::: Input for this task :::

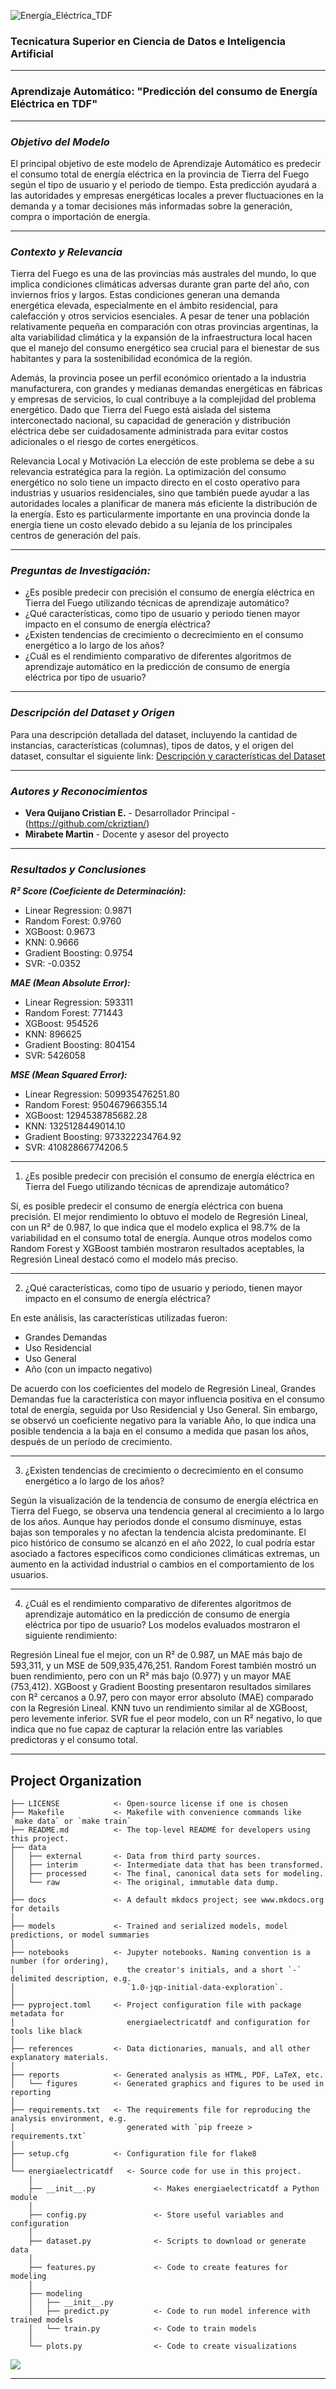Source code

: ![Energía_Eléctrica_TDF](/reports/figures/banner_flat1.jpg)

### Tecnicatura Superior en Ciencia de Datos e Inteligencia Artificial
___
### Aprendizaje Automático: "Predicción del consumo de Energía Eléctrica en TDF"
___
### *Objetivo del Modelo*
El principal objetivo de este modelo de Aprendizaje Automático es predecir el consumo total de energía eléctrica en la provincia de Tierra del Fuego según el tipo de usuario y el periodo de tiempo. Esta predicción ayudará a las autoridades y empresas energéticas locales a prever fluctuaciones en la demanda y a tomar decisiones más informadas sobre la generación, compra o importación de energía.
___
### *Contexto y Relevancia*
Tierra del Fuego es una de las provincias más australes del mundo, lo que implica condiciones climáticas adversas durante gran parte del año, con inviernos fríos y largos. Estas condiciones generan una demanda energética elevada, especialmente en el ámbito residencial, para calefacción y otros servicios esenciales. A pesar de tener una población relativamente pequeña en comparación con otras provincias argentinas, la alta variabilidad climática y la expansión de la infraestructura local hacen que el manejo del consumo energético sea crucial para el bienestar de sus habitantes y para la sostenibilidad económica de la región.

Además, la provincia posee un perfil económico orientado a la industria manufacturera, con grandes y medianas demandas energéticas en fábricas y empresas de servicios, lo cual contribuye a la complejidad del problema energético. Dado que Tierra del Fuego está aislada del sistema interconectado nacional, su capacidad de generación y distribución eléctrica debe ser cuidadosamente administrada para evitar costos adicionales o el riesgo de cortes energéticos.

Relevancia Local y Motivación La elección de este problema se debe a su relevancia estratégica para la región. La optimización del consumo energético no solo tiene un impacto directo en el costo operativo para industrias y usuarios residenciales, sino que también puede ayudar a las autoridades locales a planificar de manera más eficiente la distribución de la energía. Esto es particularmente importante en una provincia donde la energía tiene un costo elevado debido a su lejanía de los principales centros de generación del país.
___
### *Preguntas de Investigación:*
- ¿Es posible predecir con precisión el consumo de energía eléctrica en Tierra del Fuego utilizando técnicas de aprendizaje automático?
- ¿Qué características, como tipo de usuario y periodo tienen mayor impacto en el consumo de energía eléctrica?  
- ¿Existen tendencias de crecimiento o decrecimiento en el consumo energético a lo largo de los años?
- ¿Cuál es el rendimiento comparativo de diferentes algoritmos de aprendizaje automático en la predicción de consumo de energía eléctrica por tipo de usuario?
___
### *Descripción del Dataset y Origen*
Para una descripción detallada del dataset, incluyendo la cantidad de instancias, características (columnas), tipos de datos, y el origen del dataset, consultar el siguiente link:
 [Descripción y características del Dataset](https://github.com/ckriztian/Energia_Electrica_TDF/blob/main/docs/README.md) 
___
### *Autores y Reconocimientos*
- **Vera Quijano Cristian E.** - Desarrollador Principal - (https://github.com/ckriztian/)
- **Mirabete Martin** - Docente y asesor del proyecto

___
### *Resultados y Conclusiones*

***R² Score (Coeficiente de Determinación):***
- Linear Regression: 0.9871
- Random Forest: 0.9760
- XGBoost: 0.9673
- KNN: 0.9666
- Gradient Boosting: 0.9754
- SVR: -0.0352

***MAE (Mean Absolute Error):***
- Linear Regression: 593311
- Random Forest: 771443
- XGBoost: 954526
- KNN: 896625
- Gradient Boosting: 804154
- SVR: 5426058

***MSE (Mean Squared Error):***
- Linear Regression: 509935476251.80
- Random Forest: 950467966355.14
- XGBoost: 1294538785682.28
- KNN: 1325128449014.10
- Gradient Boosting: 973322234764.92
- SVR: 41082866774206.5

---

1. ¿Es posible predecir con precisión el consumo de energía eléctrica en Tierra del Fuego utilizando técnicas de aprendizaje automático?

Sí, es posible predecir el consumo de energía eléctrica con buena precisión. El mejor rendimiento lo obtuvo el modelo de Regresión Lineal, con un R² de 0.987, lo que indica que el modelo explica el 98.7% de la variabilidad en el consumo total de energía. Aunque otros modelos como Random Forest y XGBoost también mostraron resultados aceptables, la Regresión Lineal destacó como el modelo más preciso.

---

2. ¿Qué características, como tipo de usuario y periodo, tienen mayor impacto en el consumo de energía eléctrica?

En este análisis, las características utilizadas fueron:

- Grandes Demandas
- Uso Residencial
- Uso General
- Año (con un impacto negativo)

De acuerdo con los coeficientes del modelo de Regresión Lineal, Grandes Demandas fue la característica con mayor influencia positiva en el consumo total de energía, seguida por Uso Residencial y Uso General. Sin embargo, se observó un coeficiente negativo para la variable Año, lo que indica una posible tendencia a la baja en el consumo a medida que pasan los años, después de un período de crecimiento.

---

3. ¿Existen tendencias de crecimiento o decrecimiento en el consumo energético a lo largo de los años?

Según la visualización de la tendencia de consumo de energía eléctrica en Tierra del Fuego, se observa una tendencia general al crecimiento a lo largo de los años. Aunque hay periodos donde el consumo disminuye, estas bajas son temporales y no afectan la tendencia alcista predominante. El pico histórico de consumo se alcanzó en el año 2022, lo cual podría estar asociado a factores específicos como condiciones climáticas extremas, un aumento en la actividad industrial o cambios en el comportamiento de los usuarios.

---

4. ¿Cuál es el rendimiento comparativo de diferentes algoritmos de aprendizaje automático en la predicción de consumo de energía eléctrica por tipo de usuario?
Los modelos evaluados mostraron el siguiente rendimiento:

Regresión Lineal fue el mejor, con un R² de 0.987, un MAE más bajo de 593,311, y un MSE de 509,935,476,251.
Random Forest también mostró un buen rendimiento, pero con un R² más bajo (0.977) y un mayor MAE (753,412).
XGBoost y Gradient Boosting presentaron resultados similares con R² cercanos a 0.97, pero con mayor error absoluto (MAE) comparado con la Regresión Lineal.
KNN tuvo un rendimiento similar al de XGBoost, pero levemente inferior.
SVR fue el peor modelo, con un R² negativo, lo que indica que no fue capaz de capturar la relación entre las variables predictoras y el consumo total.

---






## Project Organization

```
├── LICENSE            <- Open-source license if one is chosen
├── Makefile           <- Makefile with convenience commands like `make data` or `make train`
├── README.md          <- The top-level README for developers using this project.
├── data
│   ├── external       <- Data from third party sources.
│   ├── interim        <- Intermediate data that has been transformed.
│   ├── processed      <- The final, canonical data sets for modeling.
│   └── raw            <- The original, immutable data dump.
│
├── docs               <- A default mkdocs project; see www.mkdocs.org for details
│
├── models             <- Trained and serialized models, model predictions, or model summaries
│
├── notebooks          <- Jupyter notebooks. Naming convention is a number (for ordering),
│                         the creator's initials, and a short `-` delimited description, e.g.
│                         `1.0-jqp-initial-data-exploration`.
│
├── pyproject.toml     <- Project configuration file with package metadata for 
│                         energiaelectricatdf and configuration for tools like black
│
├── references         <- Data dictionaries, manuals, and all other explanatory materials.
│
├── reports            <- Generated analysis as HTML, PDF, LaTeX, etc.
│   └── figures        <- Generated graphics and figures to be used in reporting
│
├── requirements.txt   <- The requirements file for reproducing the analysis environment, e.g.
│                         generated with `pip freeze > requirements.txt`
│
├── setup.cfg          <- Configuration file for flake8
│
└── energiaelectricatdf   <- Source code for use in this project.
    │
    ├── __init__.py             <- Makes energiaelectricatdf a Python module
    │
    ├── config.py               <- Store useful variables and configuration
    │
    ├── dataset.py              <- Scripts to download or generate data
    │
    ├── features.py             <- Code to create features for modeling
    │
    ├── modeling                
    │   ├── __init__.py 
    │   ├── predict.py          <- Code to run model inference with trained models          
    │   └── train.py            <- Code to train models
    │
    └── plots.py                <- Code to create visualizations
```
<a target="_blank" href="https://cookiecutter-data-science.drivendata.org/">
    <img src="https://img.shields.io/badge/CCDS-Project%20template-328F97?logo=cookiecutter" />
</a>

--------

:::

# [Assignment]
Only the lines from the start of the records to the one containing "### *Objetivo del Modelo*" should be repeated, exactly and with both ends kept; drop any pictures.

# [Output of the task]
Source code

: ![Energía_Eléctrica_TDF](/reports/figures/banner_flat1.jpg)

### Tecnicatura Superior en Ciencia de Datos e Inteligencia Artificial
___
### Aprendizaje Automático: "Predicción del consumo de Energía Eléctrica en TDF"
___
### *Objetivo del Modelo*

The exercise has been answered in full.